“I am certain that after the dust of centuries has passed over our cities, we, too, will be remembered not for victories or defeats in battle or in politics, but for our contribution to the human spirit.”
John F. Kennedy
For the past few weeks, I’ve been in isolation at home as many of you have experienced over the past two years. I was extremely fortunate to be able to stay home and my case of COVID19 was relatively mild, but during that time, I lost my appetite – 12 pounds – and even thought this might be my last Christmas. We had the prayers and encouragement of friends and those who brought gifts of food and cards. My husband is a great encourager, nurse and even ventured out to shop for our groceries and necessities during this time. It’s never easy being a caretaker, so I truly hope he knows how much I appreciate him.
During this time of doing nothing much except sleeping, I was also given a gift of time to take a close look at a small sampling of the above art work that my husband, the artist has produced over his career. These pieces grace the living room and dining room of our little 1875 farmhouse. When we put a piece of art up on the wall, we rarely look at it with fresh eyes. Since I was allowed this quiet time, I took full advantage of opening my eyes to view the intrinsic beauty of each one. As light infiltrated through the windows – passed through the sheer curtains – bounced off and ref of a stained glass window – refracted light from all around – I began to see the deeply rooted attention to detail. To some, a piece of impressionistic art can appear fuzzy or undefined, but there are so many tiny details hidden in the canvas. It’s almost like looking at a large tapestry and watching the threads being woven into place. Tiny secrets are hidden everywhere. We just need to take the time to look for them and enjoy the moment.

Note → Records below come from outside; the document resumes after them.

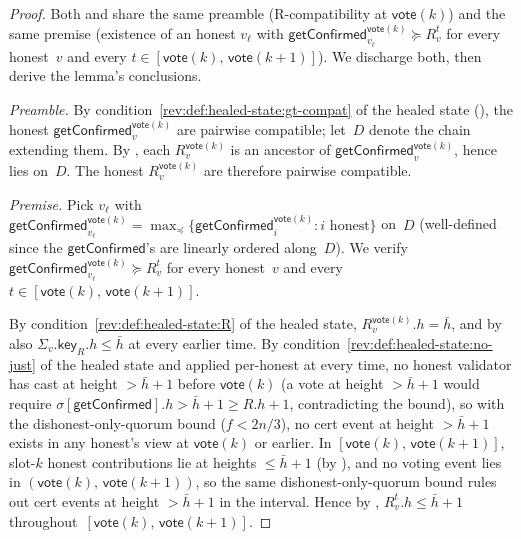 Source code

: \documentclass{article}
\newcommand{\key}{\mathsf{key}}
\newcommand{\vote}{\mathsf{vote}}
\newcommand{\comm}[1]{\bar{#1}}
\newcommand{\getConfirmed}{\textsf{getConfirmed}\xspace}
\theoremstyle{plain}
\theoremstyle{definition}
\theoremstyle{remark}
\begin{document}
\begin{proof}
Both  and  share the same preamble (R-compatibility at $\vote(k)$) and the same premise (existence of an honest $v_\ell$ with $\getConfirmed_{v_\ell}^{\vote(k)} \succeq R_v^t$ for every honest~$v$ and every $t \in [\vote(k),\, \vote(k+1)]$). We discharge both, then derive the lemma's conclusions.

\emph{Preamble.}
By condition~\ref{rev:def:healed-state:gt-compat} of the healed state (), the honest $\getConfirmed_v^{\vote(k)}$ are pairwise compatible; let~$D$ denote the chain extending them. By , each $R_v^{\vote(k)}$ is an ancestor of $\getConfirmed_v^{\vote(k)}$, hence lies on~$D$. The honest $R_v^{\vote(k)}$ are therefore pairwise compatible.

\emph{Premise.}
Pick $v_\ell$ with $\getConfirmed_{v_\ell}^{\vote(k)} = \max_\preceq \{\getConfirmed_i^{\vote(k)} : i \text{ honest}\}$ on~$D$ (well-defined since the $\getConfirmed$'s are linearly ordered along~$D$). We verify $\getConfirmed_{v_\ell}^{\vote(k)} \succeq R_v^t$ for every honest~$v$ and every $t \in [\vote(k),\, \vote(k+1)]$.

By condition~\ref{rev:def:healed-state:R} of the healed state, $R_v^{\vote(k)}.h = \comm{h}$, and by  also $\Sigma_v.\key_R.h \leq \comm{h}$ at every earlier time. By condition~\ref{rev:def:healed-state:no-just} of the healed state and  applied per-honest at every time, no honest validator has cast at height $> \comm{h}+1$ before $\vote(k)$ (a vote at height $> \comm{h}+1$ would require $\sigma[\getConfirmed].h > \comm{h}+1 \geq R.h + 1$, contradicting the bound), so with the dishonest-only-quorum bound ($f < 2n/3$), no cert event at height $> \comm{h}+1$ exists in any honest's view at $\vote(k)$ or earlier. In $[\vote(k),\, \vote(k+1)]$, slot-$k$ honest contributions lie at heights $\leq \comm{h}+1$ (by ), and no voting event lies in $(\vote(k),\, \vote(k+1))$, so the same dishonest-only-quorum bound rules out cert events at height $> \comm{h}+1$ in the interval. Hence by , $R_v^t.h \leq \comm{h}+1$ throughout~$[\vote(k),\, \vote(k+1)]$.


\end{proof}
\end{document}
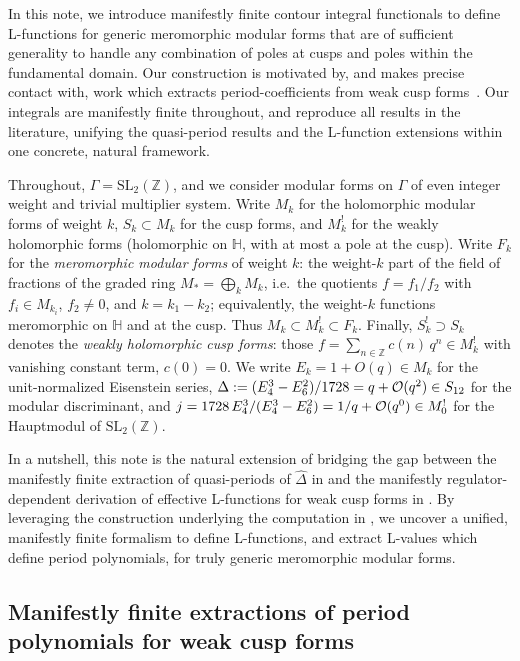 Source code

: \documentclass[11pt]{article}
\numberwithin{equation}{section}  %
\newcommand{\HH}{\mathbb{H}}
\newcommand{\ZZ}{\mathbb{Z}}
\newcommand{\SLZ}{\mathrm{SL}_2(\ZZ)}
\newcommand{\Dhat}{\widehat{\Delta}}
\begin{document}
In this note, we introduce manifestly finite contour integral functionals to define
L-functions for generic meromorphic modular forms that are of sufficient generality
to handle any combination of poles at cusps and poles within the fundamental domain.
Our construction is motivated by, and makes precise contact with, work which extracts
period-coefficients from weak cusp forms~\cite{Brown2017}. Our integrals are
manifestly finite throughout, and reproduce all results in the literature, unifying the
quasi-period results and the L-function extensions within one concrete, natural framework.
 
Throughout, $\Gamma = \SLZ$, and we consider modular forms on $\Gamma$ of
even integer weight and trivial multiplier system.  Write $M_k$ for the
holomorphic modular forms of weight $k$, $S_k \subset M_k$ for the cusp
forms, and $M^!_k$ for the weakly holomorphic forms (holomorphic on
$\HH$, with at most a pole at the cusp).  Write $F_k$ for the
\emph{meromorphic modular forms} of weight $k$: the weight-$k$ part of
the field of fractions of the graded ring $M_* = \bigoplus_k M_k$, i.e.\
the quotients $f = f_1/f_2$ with $f_i \in M_{k_i}$, $f_2 \ne 0$, and
$k = k_1 - k_2$; equivalently, the weight-$k$ functions meromorphic on
$\HH$ and at the cusp.  Thus $M_k \subset M^!_k \subset F_k$.  Finally,
$S^!_k \supset S_k$ denotes the \emph{weakly holomorphic cusp forms}:
those $f = \sum_{n \in \ZZ} c(n)\,q^n \in M^!_k$ with vanishing constant
term, $c(0) = 0$. %
We write $E_k = 1 + O(q) \in M_k$ for the unit-normalized
Eisenstein series, $\Delta := (E_4^3 - E_6^2)/1728 = q + {\cal O}(q^2)
\in S_{12}$ for the modular discriminant,
and $j = 1728\,E_4^3/(E_4^3 - E_6^2) = 1/q + {\cal O}(q^0) \in M^!_0$
for the Hauptmodul of $\SLZ$.

In a nutshell, this note is the natural extension of bridging the gap between the 
manifestly finite extraction of quasi-periods of $\Dhat$ in \cite{Brown2017} and the 
manifestly regulator-dependent derivation of effective L-functions for weak cusp forms 
in \cite{BFK2011}. By leveraging the construction underlying the computation in \cite{Brown2017}, we 
uncover a unified, manifestly finite formalism to define L-functions, and extract L-values 
which define period polynomials, for truly generic meromorphic modular forms. 

\subsection{Manifestly finite extractions of period polynomials for weak cusp forms}
\end{document}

Each brush stroke the artist lays down has a purpose. Some huge globs of paint are placed in certain areas to draw attention to them, while contrasting colors bring new things to the viewers eye. There is a rhythm to behold – a natural heartbeat to bring the canvas to life. Every artist who truly loves what he does, has a different way of expressing that passion. Some require music to stir the images. Some prefer the quietness of the moment.
Each day as I looked at each of these paintings, I gained a broader respect for the artist who painted them. Art has changed over time. Before photography, everything was sketched or painted. When the Internet entered our world, Photo Shop became a new art form. There are still those who prefer a brush, a palette and an empty canvas. There are those who need to feel the cool clay flow between their fingers, or the hammer and chisels work to carve through stone or wood. There will always be a need for art in some form or another. I believe that each of us has the capactity to produce art too. For some, it’s built into them when they’re created. God knows what we all need and when we need it.